= Vertical (banknotes) =

2018 Canadian banknote series

The eighth series of banknotes of the Canadian dollar was first released by the Bank of Canada in 2018. Like the preceding 2011 Frontier series, the 2018 series consists of polymer banknotes designed for increased durability and to incorporate more security features. It is the first series issued by the Bank of Canada printed in a vertical configuration.

The banknotes were designed by the Canadian Bank Note Company, which also prints the banknotes. The first note, the $10 bill featuring Viola Desmond, was revealed on International Women's Day, 8 March 2018, and was released to the public on 19 November 2018. Future notes will come at a slower pace than previous series to allow technological innovations to be worked into their design as time goes on.

The $10 note is the first Canadian banknote in history to possess a vertical orientation; future banknotes of other denominations (such as the $5, $20 and $50 notes) are expected to share the similar vertical orientation.

==$5 note==
In January 2020, the Bank of Canada confirmed it would begin soliciting suggestions for the historic Canadian who would replace Wilfrid Laurier on the $5 note. The Bank of Canada released a shortlist of candidates under consideration for the bill in November 2020 which included figures such as Pitseolak Ashoona, Won Alexander Cumyow, Terry Fox, Robertine Barry, Francis Pegahmagabow, Lotta Hitschmanova, Crowfoot, Fred Loft and others.

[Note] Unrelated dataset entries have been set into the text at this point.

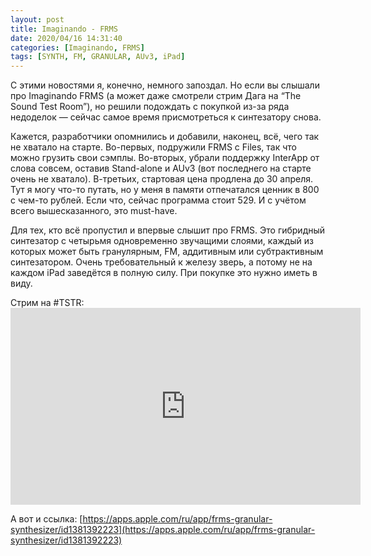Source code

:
 ```yaml
---
layout: post
title: Imaginando - FRMS
date: 2020/04/16 14:31:40
categories: [Imaginando, FRMS]
tags: [SYNTH, FM, GRANULAR, AUv3, iPad]
---
```

С этими новостями я, конечно, немного запоздал. Но если вы слышали про Imaginando FRMS (а может даже смотрели стрим Дага на “The Sound Test Room”), но решили подождать с покупкой из-за ряда недоделок — сейчас самое время присмотреться к синтезатору снова.

Кажется, разработчики опомнились и добавили, наконец, всё, чего так не хватало на старте. Во-первых, подружили FRMS с Files, так что можно грузить свои сэмплы. Во-вторых, убрали поддержку InterApp от слова совсем, оставив Stand-alone и AUv3 (вот последнего на старте очень не хватало). В-третьих, стартовая цена продлена до 30 апреля. Тут я могу что-то путать, но у меня в памяти отпечатался ценник в 800 с чем-то рублей. Если что, сейчас программа стоит 529. И с учётом всего вышесказанного, это must-have.

Для тех, кто всё пропустил и впервые слышит про FRMS. Это гибридный синтезатор с четырьмя одновременно звучащими слоями, каждый из которых может быть гранулярным, FM, аддитивным или субтрактивным синтезатором. Очень требовательный к железу зверь, а потому не на каждом iPad заведётся в полную силу. При покупке это нужно иметь в виду.

Стрим на #TSTR: <iframe width="560" height="315" src="https://www.youtube.com/embed/kbUTCW-dtxE" title="YouTube video player" frameborder="0" allow="accelerometer; autoplay; clipboard-write; encrypted-media; gyroscope; picture-in-picture" allowfullscreen></iframe>

А вот и ссылка: [https://apps.apple.com/ru/app/frms-granular-synthesizer/id1381392223](https://apps.apple.com/ru/app/frms-granular-synthesizer/id1381392223)
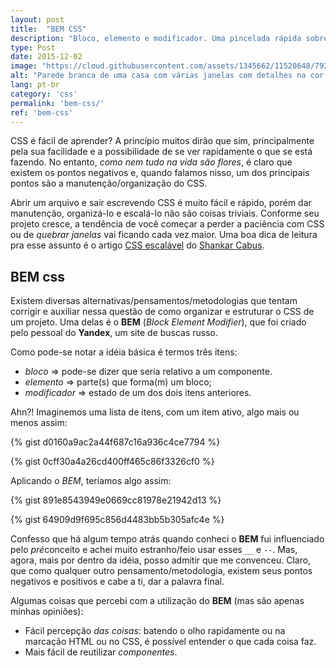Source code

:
 ```yaml
---
layout: post
title:  "BEM CSS"
description: "Bloco, elemento e modificador. Uma pincelada rápida sobre BEM CSS."
type: Post
date: 2015-12-02
image: "https://cloud.githubusercontent.com/assets/1345662/11520648/792ca134-988c-11e5-8d8a-3e5eb70b2bd7.jpg"
alt: "Parede branca de uma casa com várias janelas com detalhes na cor cinza, e duas delas na cor laranja"
lang: pt-br
category: 'css'
permalink: 'bem-css/'
ref: 'bem-css'
---
```


CSS é fácil de aprender? A princípio muitos dirão que sim, principalmente pela sua facilidade e a possibilidade de se ver rapidamente o que se está fazendo. No entanto, *como nem tudo na vida são flores*, é claro que existem os pontos negativos e, quando falamos nisso, um dos principais pontos são a manutenção/organização do CSS.

Abrir um arquivo e sair escrevendo CSS é muito fácil e rápido, porém dar manutenção, organizá-lo e escalá-lo não são coisas triviais. Conforme seu projeto cresce, a tendência de você começar a perder a paciência com CSS ou de *quebrar janelas* vai ficando cada vez maior. Uma boa dica de leitura pra esse assunto é o artigo [CSS escalável](https://medium.com/@shankarcabus/css-escalavel-parte-1-41e7e863799e#.4hmtk7tuv) do [Shankar Cabus](https://twitter.com/shankarcabus?lang=pt).

## BEM css

Existem diversas alternativas/pensamentos/metodologias que tentam corrigir e auxiliar nessa questão de como organizar e estruturar o CSS de um projeto. Uma delas é o **BEM** (*Block Element Modifier*), que foi criado pelo pessoal do **Yandex**, um site de buscas russo.

Como pode-se notar a idéia básica é termos três itens:

* *bloco* => pode-se dizer que seria relativo a um componente.
* *elemento* => parte(s) que forma(m) um bloco;
* *modificador* => estado de um dos dois itens anteriores.

Ahn?! Imaginemos uma lista de itens, com um item ativo, algo mais ou menos assim:

{% gist d0160a9ac2a44f687c16a936c4ce7794 %}

{% gist 0cff30a4a26cd400ff465c86f3326cf0 %}

Aplicando o *BEM*, teríamos algo assim:

{% gist 891e8543949e0669cc81978e21942d13 %}

{% gist 64909d9f695c856d4483bb5b305afc4e %}

Confesso que há algum tempo atrás quando conheci o **BEM** fui influenciado pelo *pré*conceito e achei muito estranho/feio usar esses `__` e `--`. Mas, agora, mais por dentro da idéia, posso admitir que me convenceu. Claro, que como qualquer outro pensamento/metodologia, existem seus pontos negativos e positivos e cabe a ti, dar a palavra final.

Algumas coisas que percebi com a utilização do **BEM** (mas são apenas minhas opiniões):

* Fácil percepção *das coisas*: batendo o olho rapidamente ou na marcação HTML ou no CSS, é possível entender o que cada coisa faz.
* Mais fácil de reutilizar *componentes*.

In accordance with the Bank of Canada Act, the Minister of Finance will make the final decision and the name of the individual selected will be announced thereforth. Once the new portrait subject has been selected, the banknote design process would be initiated and the polymer note will possess a vertical design. In 2020, the Bank of Canada stated that the new $5 note would be in circulation within a few years; however, in a 2024 update, it was announced that, because the redesign of the $20 note to replace Elizabeth II's portrait with that of Charles III was underway, work on redesigning the $5 note had been halted. On 16 December 2024, it was revealed that Terry Fox had been selected to appear on the $5 note.

==$10 note==

The obverse and reverse of the $10 banknote

The $10 note is purple, and the obverse features a portrait of Viola Desmond, a Black Nova Scotian businesswoman who challenged racial segregation at a film theatre in New Glasgow, Nova Scotia, in 1946. The background of the portrait is a colourful rendition of the street grid of Halifax, Nova Scotia, including the waterfront, Citadel, and Gottingen Street, where Desmond's Studio of Beauty Culture was located. Foil features on the note face include both the flag and Coat of Arms of Canada. This is the first Canadian banknote to feature neither a Canadian prime minister nor a member of the Canadian royal family in its solo portrait.

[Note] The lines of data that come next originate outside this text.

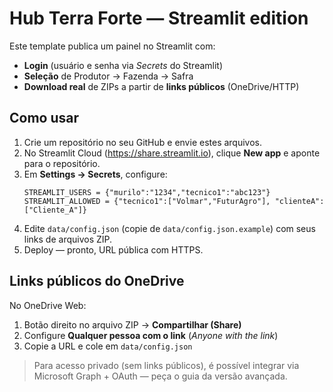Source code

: # Hub Terra Forte — Streamlit edition

Este template publica um painel no Streamlit com:
- **Login** (usuário e senha via *Secrets* do Streamlit)
- **Seleção** de Produtor → Fazenda → Safra
- **Download real** de ZIPs a partir de **links públicos** (OneDrive/HTTP)

## Como usar

1. Crie um repositório no seu GitHub e envie estes arquivos.
2. No Streamlit Cloud (https://share.streamlit.io), clique **New app** e aponte para o repositório.
3. Em **Settings → Secrets**, configure:
   ```
   STREAMLIT_USERS = {"murilo":"1234","tecnico1":"abc123"}
   STREAMLIT_ALLOWED = {"tecnico1":["Volmar","FuturAgro"], "clienteA":["Cliente_A"]}
   ```
4. Edite `data/config.json` (copie de `data/config.json.example`) com seus links de arquivos ZIP.
5. Deploy — pronto, URL pública com HTTPS.

## Links públicos do OneDrive
No OneDrive Web:
1. Botão direito no arquivo ZIP → **Compartilhar (Share)**
2. Configure **Qualquer pessoa com o link** (*Anyone with the link*)
3. Copie a URL e cole em `data/config.json`

> Para acesso privado (sem links públicos), é possível integrar via Microsoft Graph + OAuth — peça o guia da versão avançada.
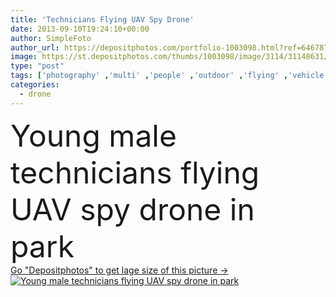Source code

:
 ```yaml
---
title: 'Technicians Flying UAV Spy Drone'
date: 2013-09-10T19:24:10+00:00
author: SimpleFoto
author_url: https://depositphotos.com/portfolio-1003098.html?ref=64678756
image: https://st.depositphotos.com/thumbs/1003098/image/3114/31148631/api_thumb_450.jpg?forcejpeg=true
type: "post"
tags: ['photography' ,'multi' ,'people' ,'outdoor' ,'flying' ,'vehicle' ,'male' ,'man' ,'technology' ,'Men' ,'display' ,'monitor' ,'professional' ,'Expertise' ,'live' ,'camera' ,'photographer' ,'remote' ,'fly' ,'feed' ,'control' ,'propeller' ,'video' ,'aircraft' ,'helicopter' ,'engineer' ,'Link' ,'surveillance' ,'no' ,'technician' ,'tripod' ,'aviation' ,'aerial' ,'Pilot' ,'Slr' ,'operating' ,'copter' ,'rotor' ,'rotorcraft' ,'controlled' ,'drone' ,'unmanned' ,'uav' ,'carbon fiber' ,'uas' ,'unmanned aerial vehicle' ,'multicopter' ,'octocopter' ,'FPV' ,'multirotor' ]
categories: 
  - drone
---
```

<div aling="center">
            <font size="60"> Young male technicians flying UAV spy drone in park</font>   
</div>
<div>
    <a href='https://st.depositphotos.com/thumbs/1003098/image/3114/31148631/api_thumb_450.jpg?forcejpeg=true?ref=64678756' target=_blank > Go "Depositphotos" to get lage size of this picture ->
        <img href='https://st.depositphotos.com/thumbs/1003098/image/3114/31148631/api_thumb_450.jpg?forcejpeg=true?ref=64678756' src='https://st.depositphotos.com/1003098/3114/i/950/depositphotos_31148631-stock-photo-technicians-flying-uav-spy-drone.jpg?forcejpeg=true' alt='Young male technicians flying UAV spy drone in park' >
    </a>
</div>
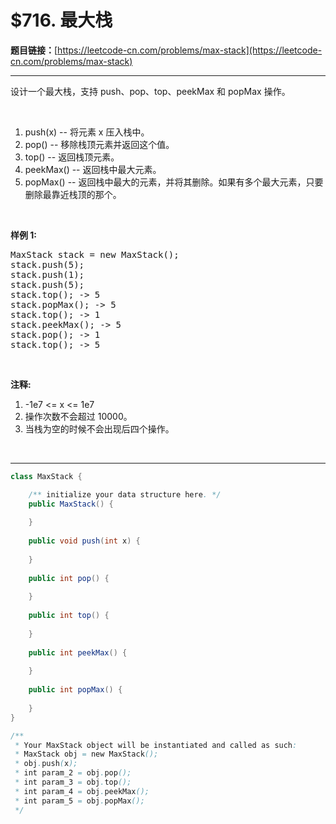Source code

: # $716. 最大栈

**题目链接：**[https://leetcode-cn.com/problems/max-stack](https://leetcode-cn.com/problems/max-stack)

---

<div class="content__1Y2H">
 <div class="notranslate">
  <p>设计一个最大栈，支持 push、pop、top、peekMax 和 popMax 操作。</p> 
  <p>&nbsp;</p> 
  <ol> 
   <li>push(x) -- 将元素 x 压入栈中。</li> 
   <li>pop() -- 移除栈顶元素并返回这个值。</li> 
   <li>top() -- 返回栈顶元素。</li> 
   <li>peekMax() -- 返回栈中最大元素。</li> 
   <li>popMax() -- 返回栈中最大的元素，并将其删除。如果有多个最大元素，只要删除最靠近栈顶的那个。</li> 
  </ol> 
  <p>&nbsp;</p> 
  <p><strong>样例 1:</strong></p> 
  <pre class="language-text">MaxStack stack = new MaxStack();
stack.push(5); 
stack.push(1);
stack.push(5);
stack.top(); -&gt; 5
stack.popMax(); -&gt; 5
stack.top(); -&gt; 1
stack.peekMax(); -&gt; 5
stack.pop(); -&gt; 1
stack.top(); -&gt; 5
</pre> 
  <p>&nbsp;</p> 
  <p><strong>注释:</strong></p> 
  <ol> 
   <li>-1e7 &lt;= x &lt;= 1e7</li> 
   <li>操作次数不会超过 10000。</li> 
   <li>当栈为空的时候不会出现后四个操作。</li> 
  </ol> 
  <p>&nbsp;</p> 
 </div>
</div>

---

```java
class MaxStack {

    /** initialize your data structure here. */
    public MaxStack() {
        
    }
    
    public void push(int x) {
        
    }
    
    public int pop() {
        
    }
    
    public int top() {
        
    }
    
    public int peekMax() {
        
    }
    
    public int popMax() {
        
    }
}

/**
 * Your MaxStack object will be instantiated and called as such:
 * MaxStack obj = new MaxStack();
 * obj.push(x);
 * int param_2 = obj.pop();
 * int param_3 = obj.top();
 * int param_4 = obj.peekMax();
 * int param_5 = obj.popMax();
 */
```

The reverse features the Canadian Museum for Human Rights in Winnipeg, Manitoba. Part of the background pattern mirrors the museum's interior architecture and its ramps connecting multiple levels. A foil eagle feather is prominent, symbolizing ideals such as truth, power, and freedom. A quotation from section 15 of the Canadian Charter of Rights and Freedoms appears in both English and French.

The foil window at the base of the note includes an iridescent rendering of the Library of Parliament's vaulted dome ceiling, which can be seen from both sides of the note.

In 2019, the International Bank Note Society awarded the design the top prize in its annual banknote design competition. It won against new currency designs from Switzerland, Norway, Russia, and the Solomon Islands.

==$20 note==

The obverse and reverse of the $20 banknote

After the accession of Charles III to the throne following the death of Elizabeth II in 2022, the Government of Canada announced that a portrait of Charles would appear on the new $20 banknote. In 2024, a Bank of Canada spokesperson said the bank had begun the design process of the $20 note, and that it should be issued in a few years. In a further statement, the Bank of Canada released additional details of the upcoming $20 note, confirming that it would be made of polymer, have a vertical orientation, be primarily green in colour, feature Charles III on the front and the Canadian National Vimy Memorial on the back, and would also contain enhanced security features. The bank unveiled the design on 3 September 2026, with the note scheduled to enter circulation in late February 2027.

==$50 note==
On 16 December 2024 it was announced that Wilfrid Laurier will appear on the next $50 note, replacing William Lyon Mackenzie King.